-- Data shown follows --

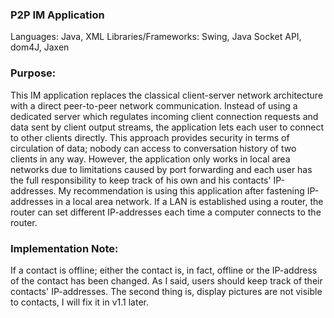 ### P2P IM Application

Languages: Java, XML
Libraries/Frameworks: Swing, Java Socket API, dom4J, Jaxen

### Purpose:

This IM application replaces the classical client-server network architecture with a direct peer-to-peer network communication. Instead of using a dedicated server which regulates incoming client connection requests and data sent by client output streams, the application lets each user to connect to other clients directly. This approach provides security in terms of circulation of data; nobody can access to conversation history of two clients in any way. However, the application only works in local area networks due to limitations caused by port forwarding and each user has the full responsibility to keep track of his own and his contacts' IP-addresses. My recommendation is using this application after fastening IP-addresses in a local area network. If a LAN is established using a router, the router can set different IP-addresses each time a computer connects to the router. 


### Implementation Note:

If a contact is offline; either the contact is, in fact, offline or the IP-address of the contact has been changed. As I said, users should keep track of their contacts' IP-addresses. The second thing is, display pictures are not visible to contacts, I will fix it in v1.1 later.




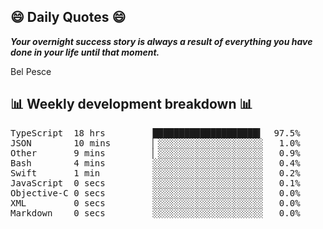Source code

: ## 😄 Daily Quotes 😄

_**Your overnight success story is always a result of everything you have done in your life until that moment.**_

Bel Pesce



## 📊 Weekly development breakdown 📊

<pre>TypeScript  18 hrs         ████████████████████▍  97.5%
JSON        10 mins        ▏░░░░░░░░░░░░░░░░░░░░   1.0%
Other       9 mins         ▏░░░░░░░░░░░░░░░░░░░░   0.9%
Bash        4 mins         ░░░░░░░░░░░░░░░░░░░░░   0.4%
Swift       1 min          ░░░░░░░░░░░░░░░░░░░░░   0.2%
JavaScript  0 secs         ░░░░░░░░░░░░░░░░░░░░░   0.1%
Objective-C 0 secs         ░░░░░░░░░░░░░░░░░░░░░   0.0%
XML         0 secs         ░░░░░░░░░░░░░░░░░░░░░   0.0%
Markdown    0 secs         ░░░░░░░░░░░░░░░░░░░░░   0.0%</pre>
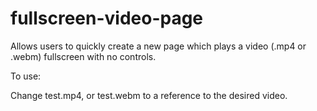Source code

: # fullscreen-video-page

Allows users to quickly create a new page which plays a video (.mp4 or .webm) fullscreen with no controls.

To use:

Change test.mp4, or test.webm to a reference to the desired video.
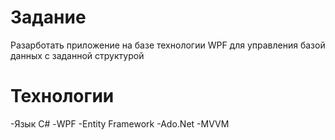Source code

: # Задание
Разарботать приложение на базе технологии WPF для управления базой данных с заданной структурой
# Технологии
-Язык С#
-WPF
-Entity Framework
-Ado.Net
-MVVM
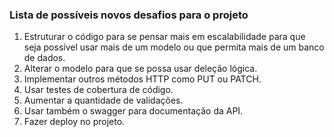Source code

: ### Lista de possíveis novos desafios para o projeto

1. Estruturar o código para se pensar mais em escalabilidade para que seja possível usar mais de um modelo ou que permita mais de um banco de dados.
2. Alterar o modelo para que se possa usar deleção lógica.
3. Implementar outros métodos HTTP como PUT ou PATCH.
4. Usar testes de cobertura de código.
5. Aumentar a quantidade de validações.
6. Usar também o swagger para documentação da API.
7. Fazer deploy no projeto.
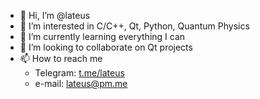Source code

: - 👋 Hi, I’m @lateus
- 👀 I’m interested in C/C++, Qt, Python, Quantum Physics
- 🌱 I’m currently learning everything I can
- 💞️ I’m looking to collaborate on Qt projects
- 📫 How to reach me
    - Telegram: [t.me/lateus](https://t.me/lateus)
    - e-mail: lateus@pm.me

<!---
lateus/lateus is a ✨ special ✨ repository because its `README.md` (this file) appears on your GitHub profile.
You can click the Preview link to take a look at your changes.
--->
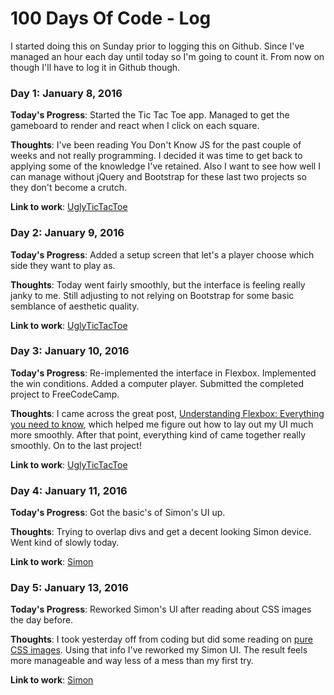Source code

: # 100 Days Of Code - Log

I started doing this on Sunday prior to logging this on Github. Since I've managed an hour each day until today so I'm going to count it. From now on though I'll have to log it in Github though.

### Day 1: January 8, 2016

**Today's Progress**: Started the Tic Tac Toe app. Managed to get the gameboard to render and react when I click on each square.

**Thoughts**: I've been reading You Don't Know JS for the past couple of weeks and not really programming. I decided it was time to get back to applying some of the knowledge I've retained. Also I want to see how well I can manage without jQuery and Bootstrap for these last two projects so they don't become a crutch.

**Link to work**: [UglyTicTacToe](http://codepen.io/YacYac/pen/jVdQEa)

### Day 2: January 9, 2016

**Today's Progress**: Added a setup screen that let's a player choose which side they want to play as.

**Thoughts**: Today went fairly smoothly, but the interface is feeling really janky to me. Still adjusting to not relying on Bootstrap for some basic semblance of aesthetic quality.

**Link to work**: [UglyTicTacToe](http://codepen.io/YacYac/pen/jVdQEa)

### Day 3: January 10, 2016

**Today's Progress**: Re-implemented the interface in Flexbox. Implemented the win conditions. Added a computer player. Submitted the completed project to FreeCodeCamp.

**Thoughts**: I came across the great post, [Understanding Flexbox: Everything you need to know](https://medium.freecodecamp.com/understanding-flexbox-everything-you-need-to-know-b4013d4dc9af#.9nij4zlfe), which helped me figure out how to lay out my UI much more smoothly. After that point, everything kind of came together really smoothly. On to the last project!

**Link to work**: [UglyTicTacToe](http://codepen.io/YacYac/pen/jVdQEa)

### Day 4: January 11, 2016

**Today's Progress**: Got the basic's of Simon's UI up.

**Thoughts**: Trying to overlap divs and get a decent looking Simon device. Went kind of slowly today.

**Link to work**: [Simon](http://codepen.io/YacYac/pen/apNZZK)

### Day 5: January 13, 2016

**Today's Progress**: Reworked Simon's UI after reading about CSS images the day before.

**Thoughts**: I took yesterday off from coding but did some reading on [pure CSS images](https://medium.com/dailycssimages/a-beginners-guide-to-pure-css-images-ef9a5d069dd2#.wehm7k2xb). Using that info I've reworked my Simon UI. The result feels more manageable and way less of a mess than my first try. 

**Link to work**: [Simon](http://codepen.io/YacYac/pen/apNZZK)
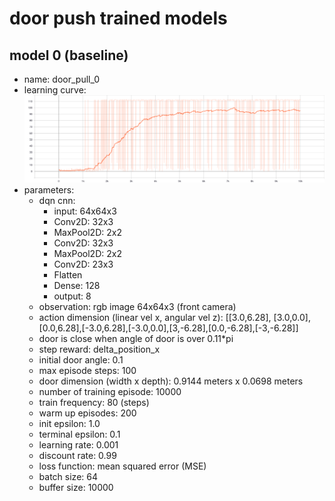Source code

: # door push trained models
## model 0 (baseline)
- name: door_pull_0
- learning curve:![learning curve](door_pull_0.svg)
- parameters:
  - dqn cnn:
    - input: 64x64x3
    - Conv2D: 32x3
    - MaxPool2D: 2x2
    - Conv2D: 32x3
    - MaxPool2D: 2x2
    - Conv2D: 23x3
    - Flatten
    - Dense: 128
    - output: 8
  - observation: rgb image 64x64x3 (front camera)
  - action dimension (linear vel x, angular vel z): [[3.0,6.28], [3.0,0.0], [0.0,6.28],[-3.0,6.28],[-3.0,0.0],[3,-6.28],[0.0,-6.28],[-3,-6.28]]
  - door is close when angle of door is over 0.11*pi
  - step reward: delta_position_x
  - initial door angle: 0.1
  - max episode steps: 100
  - door dimension (width x depth): 0.9144 meters x 0.0698 meters
  - number of training episode: 10000
  - train frequency: 80 (steps)
  - warm up episodes: 200
  - init epsilon: 1.0
  - terminal epsilon: 0.1
  - learning rate: 0.001
  - discount rate: 0.99
  - loss function: mean squared error (MSE)
  - batch size: 64
  - buffer size: 10000  
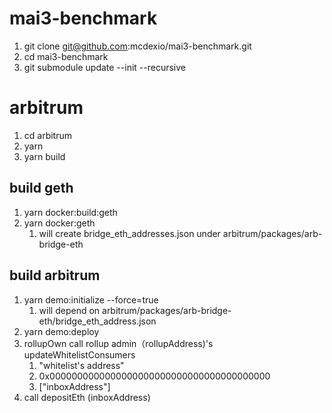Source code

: # mai3-benchmark

1. git clone git@github.com:mcdexio/mai3-benchmark.git
2. cd mai3-benchmark
3. git submodule update --init --recursive

# arbitrum
1. cd arbitrum
2. yarn
3. yarn build
## build geth
1. yarn docker:build:geth
2. yarn docker:geth
   1. will create bridge_eth_addresses.json under arbitrum/packages/arb-bridge-eth
## build arbitrum
1. yarn demo:initialize --force=true
   1. will depend on arbitrum/packages/arb-bridge-eth/bridge_eth_address.json
2. yarn demo:deploy
3. rollupOwn call rollup admin（rollupAddress)'s updateWhitelistConsumers
   1. "whitelist's address"
   2. 0x0000000000000000000000000000000000000000
   3. ["inboxAddress"]
4. call depositEth (inboxAddress)

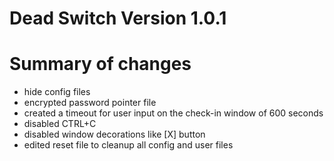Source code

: # Dead Switch Version 1.0.1

# Summary of changes

- hide config files
- encrypted password pointer file
- created a timeout for user input on the check-in window of 600 seconds
- disabled CTRL+C
- disabled window decorations like [X] button 
- edited reset file to cleanup all config and user files
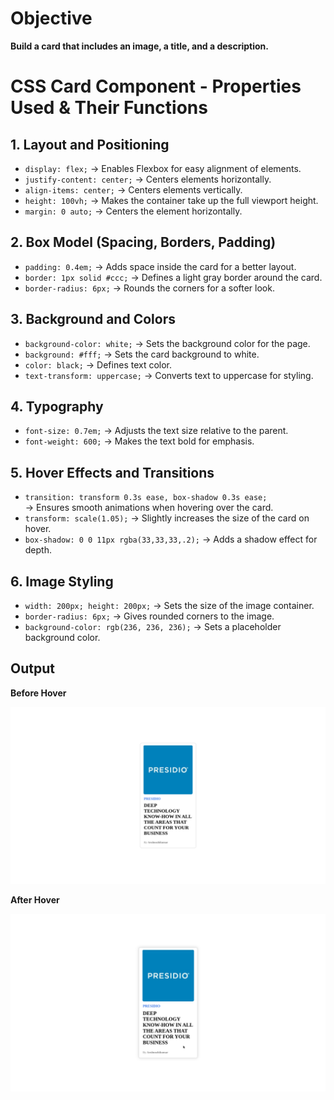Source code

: # Objective 
**Build a card that includes an image, a title, and a description.**

# CSS Card Component - Properties Used & Their Functions

## 1. **Layout and Positioning**
- `display: flex;` → Enables Flexbox for easy alignment of elements.
- `justify-content: center;` → Centers elements horizontally.
- `align-items: center;` → Centers elements vertically.
- `height: 100vh;` → Makes the container take up the full viewport height.
- `margin: 0 auto;` → Centers the element horizontally.

## 2. **Box Model (Spacing, Borders, Padding)**
- `padding: 0.4em;` → Adds space inside the card for a better layout.
- `border: 1px solid #ccc;` → Defines a light gray border around the card.
- `border-radius: 6px;` → Rounds the corners for a softer look.

## 3. **Background and Colors**
- `background-color: white;` → Sets the background color for the page.
- `background: #fff;` → Sets the card background to white.
- `color: black;` → Defines text color.
- `text-transform: uppercase;` → Converts text to uppercase for styling.

## 4. **Typography**
- `font-size: 0.7em;` → Adjusts the text size relative to the parent.
- `font-weight: 600;` → Makes the text bold for emphasis.

## 5. **Hover Effects and Transitions**
- `transition: transform 0.3s ease, box-shadow 0.3s ease;`  
  → Ensures smooth animations when hovering over the card.
- `transform: scale(1.05);` → Slightly increases the size of the card on hover.
- `box-shadow: 0 0 11px rgba(33,33,33,.2);` → Adds a shadow effect for depth.

## 6. **Image Styling**
- `width: 200px; height: 200px;` → Sets the size of the image container.
- `border-radius: 6px;` → Gives rounded corners to the image.
- `background-color: rgb(236, 236, 236);` → Sets a placeholder background color.


## Output

**Before Hover**

![before hover](./images/before-hover.png)

**After Hover**

![alt text](./images/after-hover.png)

-- Data shown concluded --

What needs to be done. Search the entries for the word "basic" and show every line that has it.

Answer area.
**Thoughts**: Today went fairly smoothly, but the interface is feeling really janky to me. Still adjusting to not relying on Bootstrap for some basic semblance of aesthetic quality.
**Today's Progress**: Got the basic's of Simon's UI up.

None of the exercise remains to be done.